On reading the notebooks I felt I had crossed through a unique portal into the inner workings of Sayles’ creative modus operandi. This discernment was abetted by Sayles’ habit of including among the scripting details random, often philosophical asides about his goals as a fully committed independent filmmaker. In a note about having to suspend the making of a film, Jamie MacGillivray, due to lack of funding, Sayles leaps ahead to comment on the formative ideas for a script that would apparently become Silver City (2004), a film about a gubernatorial race in Colorado, involving a candidate from a powerful political dynasty: “Right now I’m trying to write something … that deals with the sinister power grab going on in this country, and get it on the screen before the next election.” In fact, Sayles’ thematic urges often seem fixed on stories about power control. Of the sprawling “family” of Cuban immigrants struggling to make a new life in Miami in his novel Los Gusanos, Sayles writes: “I think that Los Gusanos is about the difficulty of making choices, of knowing how to act in a world where much of the truth is hidden from them. Those in power always try to control information, to control our understanding of the situation in times of crisis.”

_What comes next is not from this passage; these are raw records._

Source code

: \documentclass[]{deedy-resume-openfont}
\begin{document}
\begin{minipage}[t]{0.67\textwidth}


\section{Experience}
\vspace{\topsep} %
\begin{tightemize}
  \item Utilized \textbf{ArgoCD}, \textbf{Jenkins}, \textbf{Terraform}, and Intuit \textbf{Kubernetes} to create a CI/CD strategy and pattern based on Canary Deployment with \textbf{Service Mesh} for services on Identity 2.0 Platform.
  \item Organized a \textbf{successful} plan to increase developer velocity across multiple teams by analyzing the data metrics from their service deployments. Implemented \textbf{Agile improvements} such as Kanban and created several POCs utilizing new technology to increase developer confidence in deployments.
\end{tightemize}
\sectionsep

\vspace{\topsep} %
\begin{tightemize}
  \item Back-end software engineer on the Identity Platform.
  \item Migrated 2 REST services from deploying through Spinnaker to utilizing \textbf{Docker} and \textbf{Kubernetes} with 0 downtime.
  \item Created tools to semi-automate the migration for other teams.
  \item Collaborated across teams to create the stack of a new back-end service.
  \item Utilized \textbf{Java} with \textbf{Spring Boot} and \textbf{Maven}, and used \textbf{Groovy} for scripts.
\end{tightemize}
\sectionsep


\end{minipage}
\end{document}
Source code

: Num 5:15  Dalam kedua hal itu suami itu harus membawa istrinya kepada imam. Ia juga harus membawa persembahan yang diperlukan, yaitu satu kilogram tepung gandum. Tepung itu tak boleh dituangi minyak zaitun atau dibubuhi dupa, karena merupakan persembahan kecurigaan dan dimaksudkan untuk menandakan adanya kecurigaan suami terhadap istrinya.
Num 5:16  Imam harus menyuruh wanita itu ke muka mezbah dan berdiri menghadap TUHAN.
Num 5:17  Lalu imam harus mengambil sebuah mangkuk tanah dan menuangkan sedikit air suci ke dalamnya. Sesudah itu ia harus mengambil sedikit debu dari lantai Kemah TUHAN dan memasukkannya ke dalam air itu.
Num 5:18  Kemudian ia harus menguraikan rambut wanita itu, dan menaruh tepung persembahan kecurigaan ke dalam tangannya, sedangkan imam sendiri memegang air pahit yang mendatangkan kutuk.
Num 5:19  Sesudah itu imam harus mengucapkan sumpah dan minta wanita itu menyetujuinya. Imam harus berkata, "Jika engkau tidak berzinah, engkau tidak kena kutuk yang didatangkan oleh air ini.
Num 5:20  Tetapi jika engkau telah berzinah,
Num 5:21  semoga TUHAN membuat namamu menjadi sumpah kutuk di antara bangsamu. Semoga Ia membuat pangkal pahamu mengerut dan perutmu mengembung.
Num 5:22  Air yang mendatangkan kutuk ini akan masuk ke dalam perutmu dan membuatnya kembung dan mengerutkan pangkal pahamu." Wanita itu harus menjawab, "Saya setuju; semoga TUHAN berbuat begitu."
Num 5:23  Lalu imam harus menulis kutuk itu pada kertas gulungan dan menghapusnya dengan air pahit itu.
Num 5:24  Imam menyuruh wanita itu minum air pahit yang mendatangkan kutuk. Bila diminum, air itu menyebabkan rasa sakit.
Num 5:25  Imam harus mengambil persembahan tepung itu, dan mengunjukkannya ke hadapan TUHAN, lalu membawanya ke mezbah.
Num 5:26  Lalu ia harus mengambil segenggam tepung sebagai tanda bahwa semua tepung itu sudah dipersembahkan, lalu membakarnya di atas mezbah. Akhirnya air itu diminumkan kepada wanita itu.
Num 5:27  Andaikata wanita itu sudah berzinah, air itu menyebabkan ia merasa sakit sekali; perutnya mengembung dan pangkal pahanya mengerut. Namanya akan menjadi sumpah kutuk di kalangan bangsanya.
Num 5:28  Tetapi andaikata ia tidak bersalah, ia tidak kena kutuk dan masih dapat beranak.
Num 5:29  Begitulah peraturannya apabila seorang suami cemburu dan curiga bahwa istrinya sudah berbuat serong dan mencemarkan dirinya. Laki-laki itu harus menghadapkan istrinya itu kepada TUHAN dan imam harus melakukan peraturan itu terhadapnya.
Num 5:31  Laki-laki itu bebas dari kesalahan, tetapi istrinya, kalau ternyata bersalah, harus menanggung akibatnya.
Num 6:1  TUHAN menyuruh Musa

One of my favorite discoveries—and also a revealing one that highlights Sayles’ penchant for socio-political filmmaking—appeared in a notebook that contained eight pages of commentary in which Sayles listed and briefly critiqued some political films he found especially memorable. Some samples:

Do the Right Thing —“Focused a national disease onto a single block”;
Boyz n the Hood —“Allowed people into a world they didn’t know (or want to know) existed. Sometimes all aesthetic concerns are secondary to the need to throw hard light”;
Blue Collar —“The ending is very purposely didactic, but the trip there gets into racial and class politics at a depth unmatched by few American films before or since”;
The Accused —“The Hollywood problem-drama finally comes to grips with rape as a pervasive attitude rather than as an isolated incident.”

Sayles lists other political favorites but I’ll stop with this witty assessment of Reds: “Bohemian Romance Meets the Russian Revolution or, Why Americans Make Lousy Communists.”

My several hours spent examining just one box of Sayles’ spiral notebooks offered privileged insight into an American artist of enormous energy and commitment. My brief visit to the archive suggested a hint of what’s yet there for others to discover. The fact that the notebooks are written in Sayles’ own hand and given up for public scrutiny is in itself a remarkable gesture—a gift really. After all, at the time of their writing the recorded thoughts were private ones; now through these jotted thoughts Sayles’ creative voice can “speak” openly to us.

The John Sayles Archive is at the moment being processed and catalogued for public release. An official “opening” and celebration similar to the events held for the Altman archive are anticipated for spring 2014.